REQUIRED ACTION:
The full listing, copied exactly and free of pictures, is the expected reply.

RECORDED DATA:
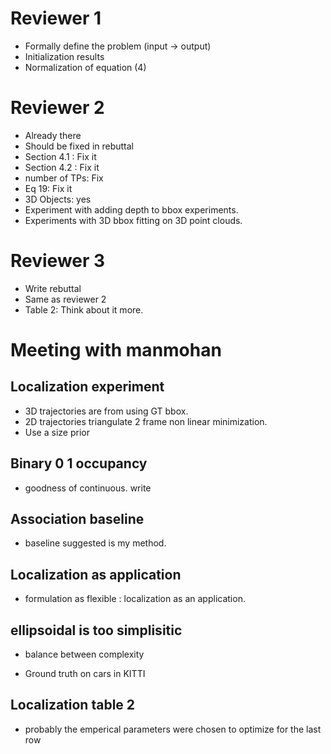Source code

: Reviewer 1
==========
* Formally define the problem (input -> output)
* Initialization results
* Normalization of equation (4)

Reviewer 2
==========

* Already there
* Should be fixed in rebuttal
* Section 4.1 : Fix it
* Section 4.2 : Fix it
* number of TPs: Fix
* Eq 19: Fix it
* 3D Objects: yes
* Experiment with adding depth to bbox experiments.
* Experiments with 3D bbox fitting on 3D point clouds.

Reviewer 3
==========

* Write rebuttal
* Same as reviewer 2
* Table 2: Think about it more.

Meeting with manmohan
=====================

Localization experiment
-----------------------
* 3D trajectories are from using GT bbox.
* 2D trajectories triangulate 2 frame non linear minimization.
* Use a size prior

Binary 0 1 occupancy
--------------------
* goodness of continuous. write 

Association baseline
--------------------
* baseline suggested is my method.

Localization as application
---------------------------

* formulation as flexible : localization as an application.

ellipsoidal is too simplisitic
------------------------------
* balance between complexity 

* Ground truth on cars in KITTI

Localization table 2
--------------------
* probably the emperical parameters were chosen to optimize for the last
row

YOUR SOLUTION:
Source code

: Reviewer 1
==========
* Formally define the problem (input -> output)
* Initialization results
* Normalization of equation (4)

Reviewer 2
==========

* Already there
* Should be fixed in rebuttal
* Section 4.1 : Fix it
* Section 4.2 : Fix it
* number of TPs: Fix
* Eq 19: Fix it
* 3D Objects: yes
* Experiment with adding depth to bbox experiments.
* Experiments with 3D bbox fitting on 3D point clouds.

Reviewer 3
==========

* Write rebuttal
* Same as reviewer 2
* Table 2: Think about it more.

Meeting with manmohan
=====================

Localization experiment
-----------------------
* 3D trajectories are from using GT bbox.
* 2D trajectories triangulate 2 frame non linear minimization.
* Use a size prior

Binary 0 1 occupancy
--------------------
* goodness of continuous. write 

Association baseline
--------------------
* baseline suggested is my method.

Localization as application
---------------------------

* formulation as flexible : localization as an application.

ellipsoidal is too simplisitic
------------------------------
* balance between complexity 

* Ground truth on cars in KITTI

Localization table 2
--------------------
* probably the emperical parameters were chosen to optimize for the last
row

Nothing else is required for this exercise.